The explanation on the J implementation here makes a good point: is this task just a trivial change of Factors of an integer? --Mwn3d (talk) 17:09, 16 December 2014 (UTC)
- Yep, it is allied, but deficient, perfect, abundant number classifications as well as Amicable pairs are based on them. --Paddy3118 (talk) 18:34, 16 December 2014 (UTC)
- It seems like it'd be easier to just use the "proper divisors" definition in other tasks where appropriate rather than having a separate task with essentially the same code (except for maybe esoteric languages). Especially since any definition with "factors of an integer" could be made using "proper divisors" with one or two extra additions or subtractions. It just doesn't seem worth it. It looks to me like having a task to "print the number 3" and another task to "print the number before 4". --Mwn3d (talk) 19:11, 16 December 2014 (UTC)
- OK. I understand your point. I have just added the third of the triplet of tasks Abundant, deficient and perfect number classifications, they do form a tight triplet, but I am probably pushing it cos I started it. Could it stay guys? (I am definitely not impartial - would be nice to have one champion though in what I hope will be a debate) --Paddy3118 (talk) 19:26, 16 December 2014 (UTC)
- Yes I see those, but like I said, those could easily be made using the sum of the old factors task definition and "2n" on the right side of the formulas. Seems like "2 pi" and "tau" to me, but let's see if anyone else has an opinion on whether this task should stay. --Mwn3d (talk) 19:37, 16 December 2014 (UTC)

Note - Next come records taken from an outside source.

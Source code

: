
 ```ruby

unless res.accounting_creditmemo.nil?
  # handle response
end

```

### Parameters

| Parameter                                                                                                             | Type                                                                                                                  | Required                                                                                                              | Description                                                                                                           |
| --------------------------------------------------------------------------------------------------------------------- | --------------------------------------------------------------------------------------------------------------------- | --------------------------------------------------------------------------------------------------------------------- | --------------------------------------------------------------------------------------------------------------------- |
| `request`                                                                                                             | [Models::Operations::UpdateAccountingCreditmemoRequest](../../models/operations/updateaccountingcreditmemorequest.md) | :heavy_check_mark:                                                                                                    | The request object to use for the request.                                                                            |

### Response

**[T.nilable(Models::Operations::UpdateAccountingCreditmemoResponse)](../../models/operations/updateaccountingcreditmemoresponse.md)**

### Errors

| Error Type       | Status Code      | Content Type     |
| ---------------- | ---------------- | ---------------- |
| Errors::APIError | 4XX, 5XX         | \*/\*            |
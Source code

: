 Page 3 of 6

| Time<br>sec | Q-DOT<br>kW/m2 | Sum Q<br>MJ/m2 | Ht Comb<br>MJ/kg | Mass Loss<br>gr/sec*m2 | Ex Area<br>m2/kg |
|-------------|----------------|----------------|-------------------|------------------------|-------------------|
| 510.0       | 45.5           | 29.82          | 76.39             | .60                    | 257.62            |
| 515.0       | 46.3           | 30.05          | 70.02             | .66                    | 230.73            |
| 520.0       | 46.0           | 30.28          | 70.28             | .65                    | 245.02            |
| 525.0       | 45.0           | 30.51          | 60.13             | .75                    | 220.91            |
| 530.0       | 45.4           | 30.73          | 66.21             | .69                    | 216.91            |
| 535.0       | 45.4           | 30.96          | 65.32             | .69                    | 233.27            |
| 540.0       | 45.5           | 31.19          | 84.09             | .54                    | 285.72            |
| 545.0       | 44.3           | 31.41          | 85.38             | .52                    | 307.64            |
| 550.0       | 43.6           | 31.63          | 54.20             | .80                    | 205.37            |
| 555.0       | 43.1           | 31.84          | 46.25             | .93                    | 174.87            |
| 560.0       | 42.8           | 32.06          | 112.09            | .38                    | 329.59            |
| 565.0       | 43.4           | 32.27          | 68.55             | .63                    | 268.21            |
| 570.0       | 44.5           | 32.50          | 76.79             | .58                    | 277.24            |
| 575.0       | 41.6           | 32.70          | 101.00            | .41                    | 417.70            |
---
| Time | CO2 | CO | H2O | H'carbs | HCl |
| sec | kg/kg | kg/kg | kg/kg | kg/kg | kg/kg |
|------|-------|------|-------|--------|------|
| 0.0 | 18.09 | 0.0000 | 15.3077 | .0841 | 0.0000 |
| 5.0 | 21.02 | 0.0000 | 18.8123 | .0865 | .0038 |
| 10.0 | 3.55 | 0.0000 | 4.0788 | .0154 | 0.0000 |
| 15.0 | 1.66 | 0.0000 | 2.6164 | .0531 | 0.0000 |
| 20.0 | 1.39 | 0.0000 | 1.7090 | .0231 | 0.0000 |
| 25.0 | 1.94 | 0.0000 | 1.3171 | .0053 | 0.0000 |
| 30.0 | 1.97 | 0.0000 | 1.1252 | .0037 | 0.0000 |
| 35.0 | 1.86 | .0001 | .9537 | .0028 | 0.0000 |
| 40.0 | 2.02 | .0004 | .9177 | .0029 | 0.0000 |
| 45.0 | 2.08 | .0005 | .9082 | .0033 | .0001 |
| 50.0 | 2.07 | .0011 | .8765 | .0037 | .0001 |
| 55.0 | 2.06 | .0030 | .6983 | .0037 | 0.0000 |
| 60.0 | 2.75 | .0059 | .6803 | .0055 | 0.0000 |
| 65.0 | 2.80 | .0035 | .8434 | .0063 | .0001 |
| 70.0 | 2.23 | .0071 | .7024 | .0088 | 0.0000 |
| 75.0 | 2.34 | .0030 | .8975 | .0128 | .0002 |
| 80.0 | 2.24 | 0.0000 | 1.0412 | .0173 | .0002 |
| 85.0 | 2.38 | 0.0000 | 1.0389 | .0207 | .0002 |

- OK. I understand your point. I have just added the third of the triplet of tasks Abundant, deficient and perfect number classifications, they do form a tight triplet, but I am probably pushing it cos I started it. Could it stay guys? (I am definitely not impartial - would be nice to have one champion though in what I hope will be a debate) --Paddy3118 (talk) 19:26, 16 December 2014 (UTC)
Definition
I don't believe the definition used is correct. In particular "always includes 1" doesn't follow from the definition given at the linked site, or MathWorld or OEIS.
A simple definition from Mathworld: "A positive proper divisor is a positive divisor of a number n, excluding n itself." Danaj (talk) 21:09, 16 December 2014 (UTC)
- From which we see that 1 will always divide an integer without remainder. I make a point about mentioning 1 as a reference stated that sometimes the same term "proper divisors" is used when 1 is excluded. --Paddy3118 (talk) 18:25, 16 December 2014 (UTC)
- I guess my point was about the input 1. The proper divisors of 1 should be the empty set, while all the current implementations are using the "always includes 1" to mean it should be {1}. Another interesting case is the input 0, but I think we can ignore that. Danaj (talk) 21:09, 16 December 2014 (UTC)